Government R&D, Private Profits and the American Taxpayer

The Academy of Radiology Research has resorted to a creative tactic in a bid to halt the decline in public funding for science: It showed Congress a picture of how much the nation earns from the government’s research dollar.

Every $100 million invested in research by the National Institutes of Health, according to the R&D consulting firm Battelle, generates almost six patents. At the National Science Foundation $100 million generates more than 10. At the National Institute of Biomedical Imaging and Bioengineering — which finances research in radiology — it produces almost 25 patents. And these patents sparked $578.2 million worth of additional R&D further downstream.
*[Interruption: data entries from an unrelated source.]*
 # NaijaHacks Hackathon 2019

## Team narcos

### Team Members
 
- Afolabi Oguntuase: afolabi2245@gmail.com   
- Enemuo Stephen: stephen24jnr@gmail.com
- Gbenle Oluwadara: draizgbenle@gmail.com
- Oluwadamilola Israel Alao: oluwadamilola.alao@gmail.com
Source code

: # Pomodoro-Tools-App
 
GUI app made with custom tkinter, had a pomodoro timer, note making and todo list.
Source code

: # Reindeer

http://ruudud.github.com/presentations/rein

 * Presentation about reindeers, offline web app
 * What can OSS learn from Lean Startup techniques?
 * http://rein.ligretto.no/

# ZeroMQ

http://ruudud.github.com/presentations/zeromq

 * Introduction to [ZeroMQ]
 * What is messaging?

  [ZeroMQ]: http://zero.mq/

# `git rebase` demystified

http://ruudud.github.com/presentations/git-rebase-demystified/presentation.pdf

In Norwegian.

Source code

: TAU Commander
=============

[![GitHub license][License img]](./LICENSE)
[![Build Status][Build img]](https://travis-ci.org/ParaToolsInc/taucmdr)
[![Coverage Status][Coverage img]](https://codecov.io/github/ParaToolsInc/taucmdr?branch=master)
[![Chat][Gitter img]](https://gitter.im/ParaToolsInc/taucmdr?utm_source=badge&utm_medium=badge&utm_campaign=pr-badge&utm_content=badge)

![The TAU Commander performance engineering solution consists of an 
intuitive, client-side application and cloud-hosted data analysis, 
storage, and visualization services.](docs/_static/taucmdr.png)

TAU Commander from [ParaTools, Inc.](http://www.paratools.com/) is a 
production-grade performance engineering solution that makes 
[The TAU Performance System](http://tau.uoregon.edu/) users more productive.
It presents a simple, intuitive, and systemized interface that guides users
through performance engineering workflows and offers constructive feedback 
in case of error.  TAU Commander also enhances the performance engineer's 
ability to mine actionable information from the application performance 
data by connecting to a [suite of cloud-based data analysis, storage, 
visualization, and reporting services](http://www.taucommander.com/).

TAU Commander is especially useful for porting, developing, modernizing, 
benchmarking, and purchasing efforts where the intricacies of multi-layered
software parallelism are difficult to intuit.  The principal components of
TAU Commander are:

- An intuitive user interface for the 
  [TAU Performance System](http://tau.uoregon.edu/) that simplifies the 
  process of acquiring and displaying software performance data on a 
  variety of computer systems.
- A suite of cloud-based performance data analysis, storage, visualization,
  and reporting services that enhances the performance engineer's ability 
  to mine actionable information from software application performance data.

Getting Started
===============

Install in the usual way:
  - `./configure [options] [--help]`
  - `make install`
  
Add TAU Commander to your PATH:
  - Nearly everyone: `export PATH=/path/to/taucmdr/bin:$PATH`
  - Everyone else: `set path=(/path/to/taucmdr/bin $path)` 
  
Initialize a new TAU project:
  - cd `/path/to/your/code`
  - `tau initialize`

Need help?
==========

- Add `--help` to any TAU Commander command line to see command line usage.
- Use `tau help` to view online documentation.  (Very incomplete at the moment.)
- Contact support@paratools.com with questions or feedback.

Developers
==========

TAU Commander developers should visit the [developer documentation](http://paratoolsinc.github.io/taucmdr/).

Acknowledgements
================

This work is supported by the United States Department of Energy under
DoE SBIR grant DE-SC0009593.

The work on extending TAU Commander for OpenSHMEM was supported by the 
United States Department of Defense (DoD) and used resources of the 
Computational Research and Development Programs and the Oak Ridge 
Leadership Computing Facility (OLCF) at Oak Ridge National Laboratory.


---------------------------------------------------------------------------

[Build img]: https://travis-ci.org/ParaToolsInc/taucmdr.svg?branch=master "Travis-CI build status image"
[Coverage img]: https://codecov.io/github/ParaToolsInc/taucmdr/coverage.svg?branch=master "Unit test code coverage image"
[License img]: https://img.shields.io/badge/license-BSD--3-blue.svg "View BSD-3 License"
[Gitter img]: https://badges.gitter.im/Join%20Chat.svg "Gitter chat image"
“N.I.H. research has helped lower the burden of disease, and people in both parties recognize its importance,” said Jonathan Lewin, chairman of the department of radiology at Johns Hopkins University and head of the academy of radiology. “We decided to look at the economic value of our research to make the argument about this value, too.”

Radiologists hope this sort of analysis could help prioritize public funding in a tight budget era: National Institutes of Health budgets are almost 20 percent smaller than they were 10 years ago.

But beyond the narrow objective of allocating a shrinking budget, the analysis offered by the radiologists raises another possibility to consider. Taxpayer-financed research can generate large rewards down the road. Perhaps the taxpayer could reap a share? In an era of tight budgets, this could finance the research to power American innovation.

The argument has been made most forcefully by Mariana Mazzucato, a professor of economics at the University of Sussex in Britain who specializes in science and technology policy.

She argues that the distribution of risks and rewards in the American economy looks nothing like the myth spun by free-marketeers, which posits a nation populated by entrepreneurial risk-takers overcoming the obstacles thrown up by an overbearing, bureaucratic state to produce the innovations that spark economic growth.